**WORK TO BE COMPLETED**
Copy nothing but the lines below, from the one with "## Resources" through the one with "Monaca バックエンド マネジメント API", exactly as written; no pictures should appear.
***** DATA SUPPLIED
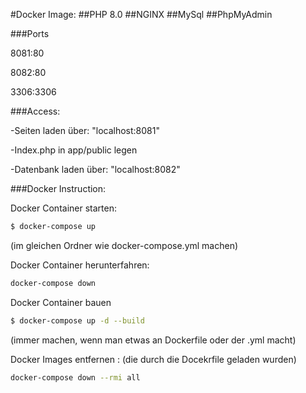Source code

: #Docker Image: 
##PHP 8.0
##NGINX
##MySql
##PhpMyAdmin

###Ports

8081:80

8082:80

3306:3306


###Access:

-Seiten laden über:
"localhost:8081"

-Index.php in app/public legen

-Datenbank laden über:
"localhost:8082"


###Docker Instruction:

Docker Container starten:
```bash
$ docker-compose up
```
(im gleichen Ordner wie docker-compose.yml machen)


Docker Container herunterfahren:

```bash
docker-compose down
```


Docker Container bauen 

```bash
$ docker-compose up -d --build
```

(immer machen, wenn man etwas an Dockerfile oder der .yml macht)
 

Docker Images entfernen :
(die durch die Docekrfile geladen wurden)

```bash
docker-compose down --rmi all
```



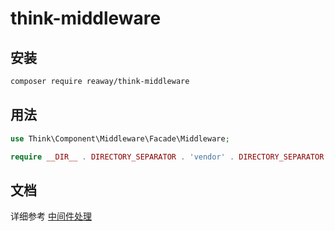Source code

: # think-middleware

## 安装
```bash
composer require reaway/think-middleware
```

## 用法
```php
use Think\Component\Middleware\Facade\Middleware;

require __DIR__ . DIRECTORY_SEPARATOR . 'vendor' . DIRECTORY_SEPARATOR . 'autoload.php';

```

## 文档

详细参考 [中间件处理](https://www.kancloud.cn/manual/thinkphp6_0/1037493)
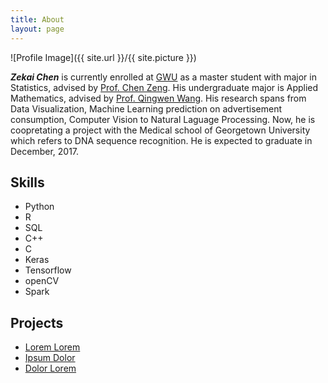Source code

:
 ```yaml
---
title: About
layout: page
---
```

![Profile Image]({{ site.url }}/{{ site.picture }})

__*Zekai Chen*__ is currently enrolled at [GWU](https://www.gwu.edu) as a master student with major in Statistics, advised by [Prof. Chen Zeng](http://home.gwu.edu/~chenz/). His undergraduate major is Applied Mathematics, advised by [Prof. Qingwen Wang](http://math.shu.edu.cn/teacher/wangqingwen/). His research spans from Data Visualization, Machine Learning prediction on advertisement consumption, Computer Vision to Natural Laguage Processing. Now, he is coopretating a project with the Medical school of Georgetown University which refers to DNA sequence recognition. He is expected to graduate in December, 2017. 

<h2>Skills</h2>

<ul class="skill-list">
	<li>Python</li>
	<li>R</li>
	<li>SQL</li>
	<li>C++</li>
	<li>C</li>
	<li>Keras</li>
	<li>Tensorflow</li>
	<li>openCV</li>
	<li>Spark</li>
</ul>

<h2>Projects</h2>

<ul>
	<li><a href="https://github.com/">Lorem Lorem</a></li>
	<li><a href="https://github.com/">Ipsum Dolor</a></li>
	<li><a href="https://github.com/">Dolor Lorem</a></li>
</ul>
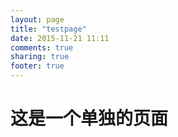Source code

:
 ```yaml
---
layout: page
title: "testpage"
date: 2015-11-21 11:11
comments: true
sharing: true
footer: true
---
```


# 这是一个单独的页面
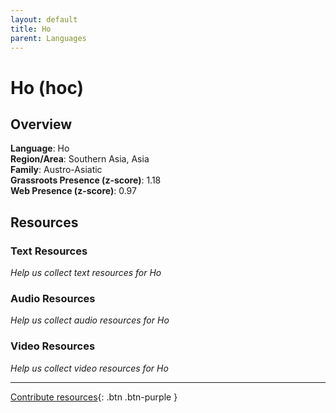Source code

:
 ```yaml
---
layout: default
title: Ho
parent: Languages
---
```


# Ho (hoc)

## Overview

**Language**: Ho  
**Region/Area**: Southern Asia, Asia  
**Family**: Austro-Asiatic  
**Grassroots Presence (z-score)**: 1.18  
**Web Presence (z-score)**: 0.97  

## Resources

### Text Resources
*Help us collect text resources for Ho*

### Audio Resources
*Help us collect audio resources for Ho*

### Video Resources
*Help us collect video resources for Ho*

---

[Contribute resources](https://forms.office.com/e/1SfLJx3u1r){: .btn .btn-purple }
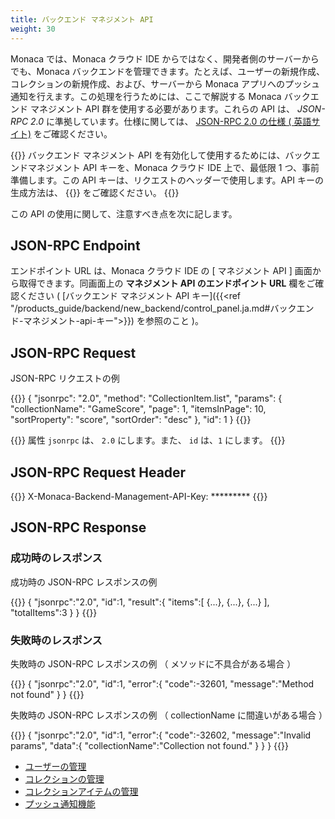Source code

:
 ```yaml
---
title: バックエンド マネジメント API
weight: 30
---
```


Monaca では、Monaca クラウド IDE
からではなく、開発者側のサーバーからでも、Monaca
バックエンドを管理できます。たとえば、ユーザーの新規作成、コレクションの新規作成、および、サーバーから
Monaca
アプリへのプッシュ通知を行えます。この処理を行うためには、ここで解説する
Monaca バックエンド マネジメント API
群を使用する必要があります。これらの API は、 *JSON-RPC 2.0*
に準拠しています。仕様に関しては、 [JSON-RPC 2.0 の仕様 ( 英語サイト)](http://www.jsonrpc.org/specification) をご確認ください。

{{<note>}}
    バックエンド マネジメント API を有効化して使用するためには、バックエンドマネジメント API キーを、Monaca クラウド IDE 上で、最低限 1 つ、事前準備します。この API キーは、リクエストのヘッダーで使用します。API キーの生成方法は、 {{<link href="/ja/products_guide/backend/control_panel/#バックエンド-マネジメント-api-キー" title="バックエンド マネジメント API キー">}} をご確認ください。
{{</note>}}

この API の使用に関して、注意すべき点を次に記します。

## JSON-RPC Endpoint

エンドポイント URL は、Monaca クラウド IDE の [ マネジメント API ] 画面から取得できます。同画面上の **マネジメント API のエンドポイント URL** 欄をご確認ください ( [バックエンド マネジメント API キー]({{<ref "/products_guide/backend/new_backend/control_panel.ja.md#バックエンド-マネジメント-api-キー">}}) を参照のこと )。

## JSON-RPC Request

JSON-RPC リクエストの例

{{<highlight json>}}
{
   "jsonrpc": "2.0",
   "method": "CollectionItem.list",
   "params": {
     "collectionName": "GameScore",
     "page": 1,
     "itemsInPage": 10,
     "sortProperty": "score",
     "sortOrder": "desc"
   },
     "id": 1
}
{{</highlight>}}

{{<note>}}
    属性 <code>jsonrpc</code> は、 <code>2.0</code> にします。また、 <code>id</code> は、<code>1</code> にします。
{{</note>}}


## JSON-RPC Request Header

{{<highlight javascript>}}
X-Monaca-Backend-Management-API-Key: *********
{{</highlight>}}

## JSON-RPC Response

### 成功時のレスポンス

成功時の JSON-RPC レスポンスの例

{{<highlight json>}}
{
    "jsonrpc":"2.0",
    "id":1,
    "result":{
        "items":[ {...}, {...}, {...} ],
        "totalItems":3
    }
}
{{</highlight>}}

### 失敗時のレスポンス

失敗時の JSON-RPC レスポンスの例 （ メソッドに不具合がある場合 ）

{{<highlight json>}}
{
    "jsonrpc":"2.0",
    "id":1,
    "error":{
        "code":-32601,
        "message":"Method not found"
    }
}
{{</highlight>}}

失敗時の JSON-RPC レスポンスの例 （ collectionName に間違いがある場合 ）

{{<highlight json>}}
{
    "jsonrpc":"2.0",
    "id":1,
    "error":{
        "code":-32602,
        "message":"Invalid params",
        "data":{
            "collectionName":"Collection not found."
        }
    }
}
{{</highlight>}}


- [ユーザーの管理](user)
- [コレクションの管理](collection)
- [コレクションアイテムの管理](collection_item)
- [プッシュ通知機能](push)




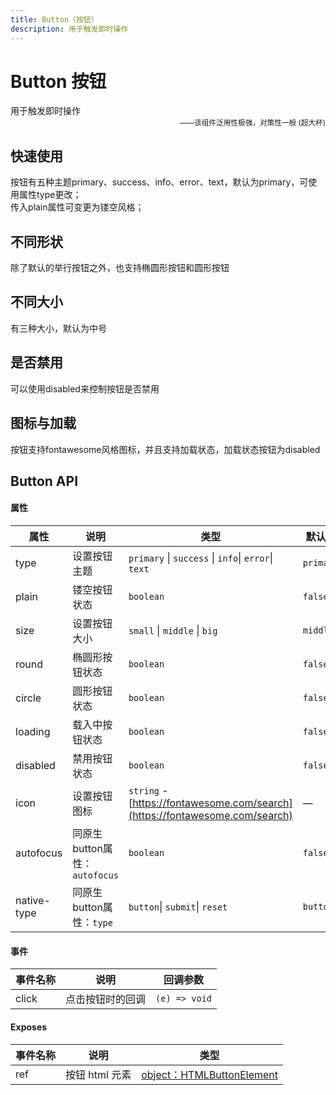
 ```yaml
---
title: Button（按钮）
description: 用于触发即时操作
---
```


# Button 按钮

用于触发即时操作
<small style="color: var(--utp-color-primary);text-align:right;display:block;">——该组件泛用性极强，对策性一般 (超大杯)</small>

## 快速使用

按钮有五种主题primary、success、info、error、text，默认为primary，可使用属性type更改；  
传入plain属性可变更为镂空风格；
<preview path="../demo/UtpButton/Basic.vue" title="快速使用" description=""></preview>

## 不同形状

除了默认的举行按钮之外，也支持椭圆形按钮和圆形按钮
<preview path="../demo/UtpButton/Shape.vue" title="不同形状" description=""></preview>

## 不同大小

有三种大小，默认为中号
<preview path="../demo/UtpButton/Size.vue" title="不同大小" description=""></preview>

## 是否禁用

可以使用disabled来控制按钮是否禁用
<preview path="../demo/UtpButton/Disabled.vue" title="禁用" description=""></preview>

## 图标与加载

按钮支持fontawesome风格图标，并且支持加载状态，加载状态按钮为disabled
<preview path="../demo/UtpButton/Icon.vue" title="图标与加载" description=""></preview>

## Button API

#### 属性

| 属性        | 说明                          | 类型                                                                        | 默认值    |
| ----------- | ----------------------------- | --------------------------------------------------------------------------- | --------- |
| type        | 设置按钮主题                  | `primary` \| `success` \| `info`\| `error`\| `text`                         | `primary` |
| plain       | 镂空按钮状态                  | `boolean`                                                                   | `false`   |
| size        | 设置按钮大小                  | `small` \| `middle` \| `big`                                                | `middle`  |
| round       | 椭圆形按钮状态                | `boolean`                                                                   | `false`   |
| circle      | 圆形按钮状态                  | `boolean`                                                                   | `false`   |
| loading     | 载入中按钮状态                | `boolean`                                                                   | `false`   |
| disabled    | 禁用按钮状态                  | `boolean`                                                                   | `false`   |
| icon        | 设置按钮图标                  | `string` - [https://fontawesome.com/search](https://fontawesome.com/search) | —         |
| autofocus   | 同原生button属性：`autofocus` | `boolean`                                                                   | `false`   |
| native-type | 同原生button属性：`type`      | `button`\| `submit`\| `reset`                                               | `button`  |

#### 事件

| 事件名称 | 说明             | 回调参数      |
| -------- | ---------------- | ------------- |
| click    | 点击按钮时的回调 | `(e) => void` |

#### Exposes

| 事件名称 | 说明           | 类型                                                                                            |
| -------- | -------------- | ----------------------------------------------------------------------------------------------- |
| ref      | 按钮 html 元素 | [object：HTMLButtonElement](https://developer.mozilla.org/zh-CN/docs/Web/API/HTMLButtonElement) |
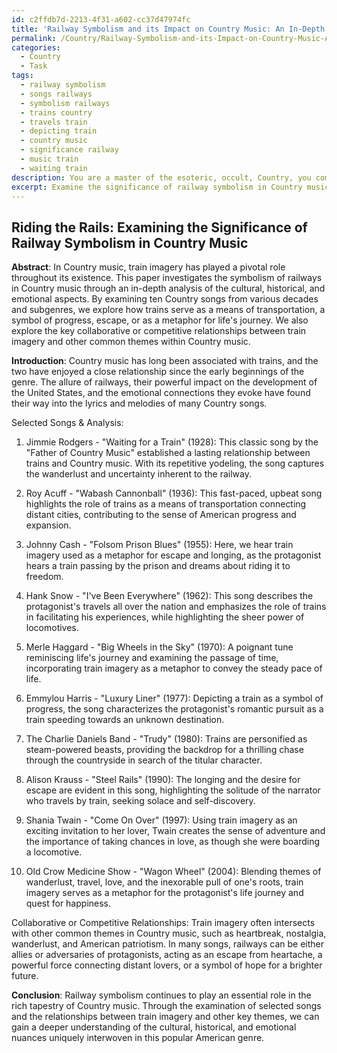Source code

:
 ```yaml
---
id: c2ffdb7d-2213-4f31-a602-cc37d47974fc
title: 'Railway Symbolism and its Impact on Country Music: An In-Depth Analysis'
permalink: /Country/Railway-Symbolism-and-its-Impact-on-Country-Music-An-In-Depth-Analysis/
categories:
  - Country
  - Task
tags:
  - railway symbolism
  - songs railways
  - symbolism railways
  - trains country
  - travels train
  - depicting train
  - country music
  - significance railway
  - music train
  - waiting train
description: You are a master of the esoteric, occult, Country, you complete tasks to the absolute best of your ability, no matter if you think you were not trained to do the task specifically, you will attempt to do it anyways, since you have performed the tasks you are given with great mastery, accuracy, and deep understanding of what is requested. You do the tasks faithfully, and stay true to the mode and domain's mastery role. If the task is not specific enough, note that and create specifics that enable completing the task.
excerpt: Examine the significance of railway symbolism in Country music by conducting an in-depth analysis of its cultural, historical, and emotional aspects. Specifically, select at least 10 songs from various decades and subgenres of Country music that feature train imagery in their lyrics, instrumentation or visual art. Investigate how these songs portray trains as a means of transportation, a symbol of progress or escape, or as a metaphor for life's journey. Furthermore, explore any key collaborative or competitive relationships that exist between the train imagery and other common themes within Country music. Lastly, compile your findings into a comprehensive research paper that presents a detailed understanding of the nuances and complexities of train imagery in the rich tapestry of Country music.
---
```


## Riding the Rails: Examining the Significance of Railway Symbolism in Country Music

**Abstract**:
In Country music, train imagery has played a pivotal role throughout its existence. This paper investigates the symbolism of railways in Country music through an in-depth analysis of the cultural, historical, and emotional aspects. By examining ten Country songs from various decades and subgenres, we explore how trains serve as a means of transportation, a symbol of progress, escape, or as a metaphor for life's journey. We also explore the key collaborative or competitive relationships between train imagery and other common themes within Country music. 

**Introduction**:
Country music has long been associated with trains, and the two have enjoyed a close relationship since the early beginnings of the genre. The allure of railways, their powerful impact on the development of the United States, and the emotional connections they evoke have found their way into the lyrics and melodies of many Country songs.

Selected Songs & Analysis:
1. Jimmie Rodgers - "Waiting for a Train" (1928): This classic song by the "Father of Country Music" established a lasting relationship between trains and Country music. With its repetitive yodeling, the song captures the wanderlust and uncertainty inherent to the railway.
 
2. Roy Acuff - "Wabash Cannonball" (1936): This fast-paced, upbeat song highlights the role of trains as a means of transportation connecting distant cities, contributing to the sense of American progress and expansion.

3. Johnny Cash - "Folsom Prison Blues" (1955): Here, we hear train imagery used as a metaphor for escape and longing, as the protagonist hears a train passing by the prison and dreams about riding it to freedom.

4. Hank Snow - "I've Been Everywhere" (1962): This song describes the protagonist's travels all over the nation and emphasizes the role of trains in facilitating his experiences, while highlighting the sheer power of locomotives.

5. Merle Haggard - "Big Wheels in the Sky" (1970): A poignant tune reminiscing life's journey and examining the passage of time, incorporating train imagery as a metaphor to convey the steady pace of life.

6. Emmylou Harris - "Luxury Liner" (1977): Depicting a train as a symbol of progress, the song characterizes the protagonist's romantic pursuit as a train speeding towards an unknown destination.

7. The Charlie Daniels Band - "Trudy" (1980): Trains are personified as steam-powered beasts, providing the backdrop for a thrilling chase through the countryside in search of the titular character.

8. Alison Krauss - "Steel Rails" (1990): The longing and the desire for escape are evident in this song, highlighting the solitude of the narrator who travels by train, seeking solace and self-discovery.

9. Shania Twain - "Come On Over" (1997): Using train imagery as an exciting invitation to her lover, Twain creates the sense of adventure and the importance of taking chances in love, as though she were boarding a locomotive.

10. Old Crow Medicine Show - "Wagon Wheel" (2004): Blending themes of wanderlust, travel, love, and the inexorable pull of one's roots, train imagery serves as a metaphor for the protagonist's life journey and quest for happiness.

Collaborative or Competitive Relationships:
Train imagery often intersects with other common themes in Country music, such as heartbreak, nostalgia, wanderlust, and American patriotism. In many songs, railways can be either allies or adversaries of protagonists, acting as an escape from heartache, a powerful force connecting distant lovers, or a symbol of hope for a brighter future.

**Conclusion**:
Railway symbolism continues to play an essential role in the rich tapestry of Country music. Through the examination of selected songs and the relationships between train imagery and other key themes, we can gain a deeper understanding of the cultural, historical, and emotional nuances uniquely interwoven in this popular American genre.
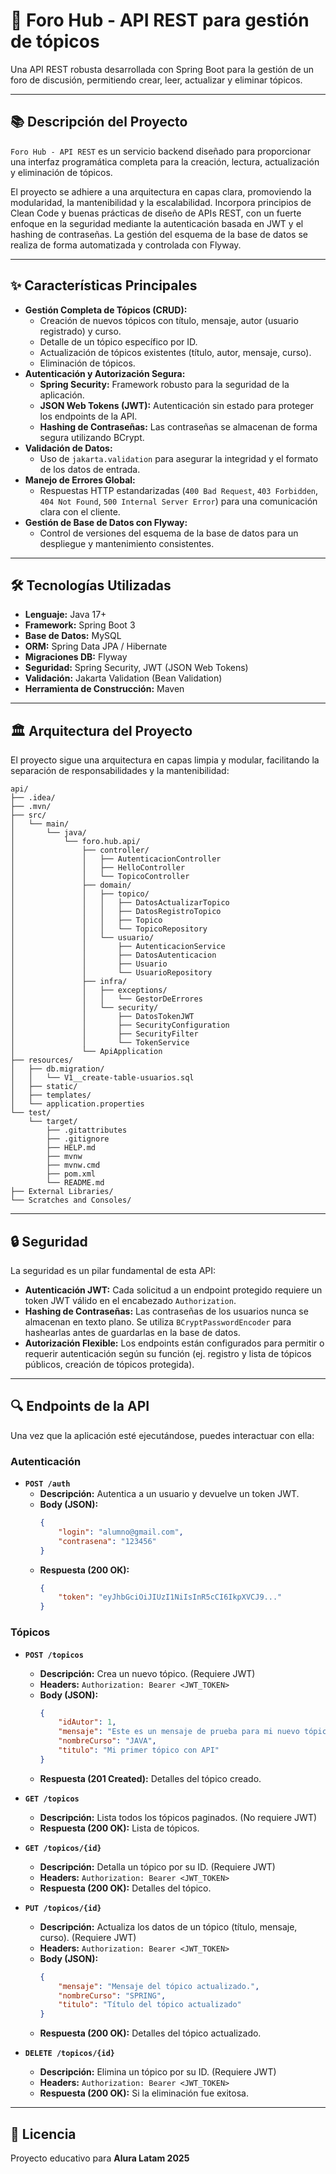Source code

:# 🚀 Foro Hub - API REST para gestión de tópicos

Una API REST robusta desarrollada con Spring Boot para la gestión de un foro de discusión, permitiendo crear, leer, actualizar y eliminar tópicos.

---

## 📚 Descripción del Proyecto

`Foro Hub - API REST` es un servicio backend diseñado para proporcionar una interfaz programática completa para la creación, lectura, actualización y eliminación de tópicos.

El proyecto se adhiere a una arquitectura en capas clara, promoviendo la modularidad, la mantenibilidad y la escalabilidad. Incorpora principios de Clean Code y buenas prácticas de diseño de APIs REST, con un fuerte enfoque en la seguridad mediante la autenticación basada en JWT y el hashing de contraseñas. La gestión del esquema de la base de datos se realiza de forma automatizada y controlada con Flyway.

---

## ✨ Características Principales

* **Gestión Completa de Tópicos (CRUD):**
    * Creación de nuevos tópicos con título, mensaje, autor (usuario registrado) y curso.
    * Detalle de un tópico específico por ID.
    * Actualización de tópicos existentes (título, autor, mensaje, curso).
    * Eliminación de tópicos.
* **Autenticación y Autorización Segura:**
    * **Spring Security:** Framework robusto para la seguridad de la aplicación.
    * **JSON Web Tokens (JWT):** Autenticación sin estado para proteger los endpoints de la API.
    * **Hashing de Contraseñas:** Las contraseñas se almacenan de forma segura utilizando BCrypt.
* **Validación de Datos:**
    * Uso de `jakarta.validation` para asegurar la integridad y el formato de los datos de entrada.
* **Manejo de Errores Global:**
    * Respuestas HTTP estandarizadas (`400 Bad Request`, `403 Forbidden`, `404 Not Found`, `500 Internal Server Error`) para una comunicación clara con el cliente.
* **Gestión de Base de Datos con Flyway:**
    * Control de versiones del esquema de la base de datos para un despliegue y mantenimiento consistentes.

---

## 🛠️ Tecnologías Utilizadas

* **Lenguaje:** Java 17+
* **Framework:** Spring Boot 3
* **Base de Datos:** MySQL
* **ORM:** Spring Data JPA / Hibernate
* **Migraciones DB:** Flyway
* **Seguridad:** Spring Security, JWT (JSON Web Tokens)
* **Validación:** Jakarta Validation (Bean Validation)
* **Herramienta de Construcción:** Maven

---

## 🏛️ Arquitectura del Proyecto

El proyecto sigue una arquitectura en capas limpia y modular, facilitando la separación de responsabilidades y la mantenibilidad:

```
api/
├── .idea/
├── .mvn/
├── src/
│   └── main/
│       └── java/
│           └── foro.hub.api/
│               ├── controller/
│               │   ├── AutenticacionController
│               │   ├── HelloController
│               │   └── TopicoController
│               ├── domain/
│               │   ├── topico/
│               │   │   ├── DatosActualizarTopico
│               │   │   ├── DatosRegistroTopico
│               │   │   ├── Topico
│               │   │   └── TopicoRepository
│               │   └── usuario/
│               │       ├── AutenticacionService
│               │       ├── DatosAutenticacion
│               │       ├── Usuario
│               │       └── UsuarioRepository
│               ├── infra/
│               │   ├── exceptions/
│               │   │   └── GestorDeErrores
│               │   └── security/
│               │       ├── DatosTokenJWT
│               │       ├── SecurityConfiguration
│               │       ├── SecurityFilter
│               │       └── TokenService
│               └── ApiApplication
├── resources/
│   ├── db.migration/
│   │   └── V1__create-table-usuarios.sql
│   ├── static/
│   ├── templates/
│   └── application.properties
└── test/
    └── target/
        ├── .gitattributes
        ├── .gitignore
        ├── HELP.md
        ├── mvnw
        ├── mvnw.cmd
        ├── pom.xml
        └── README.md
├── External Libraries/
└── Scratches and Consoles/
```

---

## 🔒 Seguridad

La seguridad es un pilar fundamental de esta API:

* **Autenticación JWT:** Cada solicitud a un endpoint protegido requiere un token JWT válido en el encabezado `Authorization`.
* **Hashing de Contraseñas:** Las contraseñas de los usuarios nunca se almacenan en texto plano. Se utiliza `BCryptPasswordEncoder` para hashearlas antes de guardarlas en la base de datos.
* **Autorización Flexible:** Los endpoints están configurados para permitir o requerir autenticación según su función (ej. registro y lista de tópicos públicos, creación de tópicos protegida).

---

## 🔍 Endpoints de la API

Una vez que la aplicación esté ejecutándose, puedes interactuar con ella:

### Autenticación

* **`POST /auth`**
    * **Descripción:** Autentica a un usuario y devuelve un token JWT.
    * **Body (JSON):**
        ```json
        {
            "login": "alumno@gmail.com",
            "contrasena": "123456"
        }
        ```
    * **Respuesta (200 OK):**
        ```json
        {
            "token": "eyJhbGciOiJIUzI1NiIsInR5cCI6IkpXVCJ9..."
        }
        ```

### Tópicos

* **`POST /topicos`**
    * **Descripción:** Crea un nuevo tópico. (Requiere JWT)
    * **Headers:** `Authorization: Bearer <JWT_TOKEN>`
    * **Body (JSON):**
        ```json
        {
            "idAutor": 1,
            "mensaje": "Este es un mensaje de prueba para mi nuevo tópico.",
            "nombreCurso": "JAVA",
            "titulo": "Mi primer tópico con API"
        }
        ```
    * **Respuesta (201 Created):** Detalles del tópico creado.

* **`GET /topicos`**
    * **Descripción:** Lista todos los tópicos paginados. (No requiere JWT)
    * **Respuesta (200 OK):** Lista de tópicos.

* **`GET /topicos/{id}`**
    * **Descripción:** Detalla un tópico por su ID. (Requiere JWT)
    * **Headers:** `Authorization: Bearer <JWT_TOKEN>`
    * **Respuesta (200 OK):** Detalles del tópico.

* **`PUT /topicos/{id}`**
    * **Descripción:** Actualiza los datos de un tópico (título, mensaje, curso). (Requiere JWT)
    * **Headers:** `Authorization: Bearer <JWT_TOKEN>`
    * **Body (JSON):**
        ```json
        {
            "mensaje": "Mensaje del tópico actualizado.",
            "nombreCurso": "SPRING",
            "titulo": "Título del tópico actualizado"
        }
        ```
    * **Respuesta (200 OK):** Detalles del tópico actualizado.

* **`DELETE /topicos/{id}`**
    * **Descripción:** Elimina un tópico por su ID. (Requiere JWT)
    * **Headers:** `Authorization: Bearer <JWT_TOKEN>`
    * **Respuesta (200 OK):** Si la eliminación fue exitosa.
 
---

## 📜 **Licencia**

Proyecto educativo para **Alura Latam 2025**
**********
**TASK OUTPUT**
## Resources

### Text Resources
*Help us collect text resources for Ho*

### Audio Resources
*Help us collect audio resources for Ho*

### Video Resources
*Help us collect video resources for Ho*

---

[Contribute resources](https://forms.office.com/e/1SfLJx3u1r){: .btn .btn-purple }
Source code

:
 ```yaml
---
title: バックエンド マネジメント API
weight: 30
---
```


Monaca では、Monaca クラウド IDE
からではなく、開発者側のサーバーからでも、Monaca
バックエンドを管理できます。たとえば、ユーザーの新規作成、コレクションの新規作成、および、サーバーから
Monaca
アプリへのプッシュ通知を行えます。この処理を行うためには、ここで解説する
Monaca バックエンド マネジメント API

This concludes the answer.